Consumer spending drives 2/3 of our economy. The nation needs people to spend money, even if they don't have it or have to borrow it. Advertising is designed to get us to spend that money on products we don't need, and brands that cost more while providing the same function as something less expensive. At this moment, Americans are surrendering their privacy to Google and Facebook and offering themselves up as lab rats in a battle to see who can use your most private thoughts and desires as hooks to pitch various products and services. Billions of dollars are riding on who is more successful invading your space and attention to sell you something.
I understand how crass it is and it always reminds me of Marx's comment about how a capitalist would sell the rope to be used to hang him with. I'm not naive. Google and Facebook and network television are not free. You pay a huge price when you use them. You are a part of the culture of the next hot thing or gizmo. Cynicism runs rampant as every psychological trick is used to create desire and cause you to buy out of envy, peer pressure and social rewards. I get it.

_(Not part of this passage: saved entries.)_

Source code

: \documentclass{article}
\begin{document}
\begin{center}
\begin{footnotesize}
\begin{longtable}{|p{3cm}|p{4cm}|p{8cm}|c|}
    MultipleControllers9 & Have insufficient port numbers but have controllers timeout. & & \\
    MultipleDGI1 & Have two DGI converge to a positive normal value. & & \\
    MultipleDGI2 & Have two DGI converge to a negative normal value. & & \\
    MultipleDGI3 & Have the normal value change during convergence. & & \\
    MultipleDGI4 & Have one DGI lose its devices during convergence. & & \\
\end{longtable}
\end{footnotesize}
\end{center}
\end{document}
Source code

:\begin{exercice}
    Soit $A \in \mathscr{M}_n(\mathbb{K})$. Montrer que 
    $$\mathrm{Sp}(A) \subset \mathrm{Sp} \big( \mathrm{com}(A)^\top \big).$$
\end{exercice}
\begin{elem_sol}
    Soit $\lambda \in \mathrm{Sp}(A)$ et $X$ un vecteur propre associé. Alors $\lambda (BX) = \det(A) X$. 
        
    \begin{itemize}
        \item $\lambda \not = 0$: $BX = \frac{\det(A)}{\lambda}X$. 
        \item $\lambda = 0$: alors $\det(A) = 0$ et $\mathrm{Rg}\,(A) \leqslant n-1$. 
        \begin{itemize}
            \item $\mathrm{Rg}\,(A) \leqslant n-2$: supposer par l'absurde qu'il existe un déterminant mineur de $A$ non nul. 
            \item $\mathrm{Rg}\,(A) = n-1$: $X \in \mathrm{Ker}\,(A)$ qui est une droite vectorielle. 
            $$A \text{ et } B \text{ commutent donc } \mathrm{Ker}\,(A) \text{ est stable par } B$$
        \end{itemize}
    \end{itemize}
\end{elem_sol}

However, a recent Lexus commercial has riled and saddened me for what its premise says about our culture and us and I pass along these thoughts. The ad has snippets of a couple engaging in various activities. They are sumptuously dressed entering a nightclub...sitting near a high fashion show runway...attending a glittering party or driving through gorgeous scenery. The buttery voiceover kicks in, "...someday your life will flash before your eyes. (pause for effect) Make sure it's worth watching." (I wanted to add, "and abandon hope all ye who watch this.")
The tag-line plays on the popular myth that just before you die your whole life is going to flash before your eyes. We will get a chance to see a quick summary of what we have done and how we have lived. This last ephiphanous moment is where judgment is rendered on the quality, or lack thereof, which is the compilation of our time on earth. According to Lexus, if this flash does not include a luxurious car; glittering dressed and high-end entertainment; rich food, friends and fun all supported by a lifestyle of conspicuous consumption, it is neither worth viewing nor successfully lived.
Yes, it's only an ad and yes, it is one of thousands shown each day. Yes, it is aimed at a population that has the money to purchase the car and yes, I am not naive and understand what goes into selling a product. However, I would wager this ad did not ruffle as much as a single feather for most of those who viewed or listened to it.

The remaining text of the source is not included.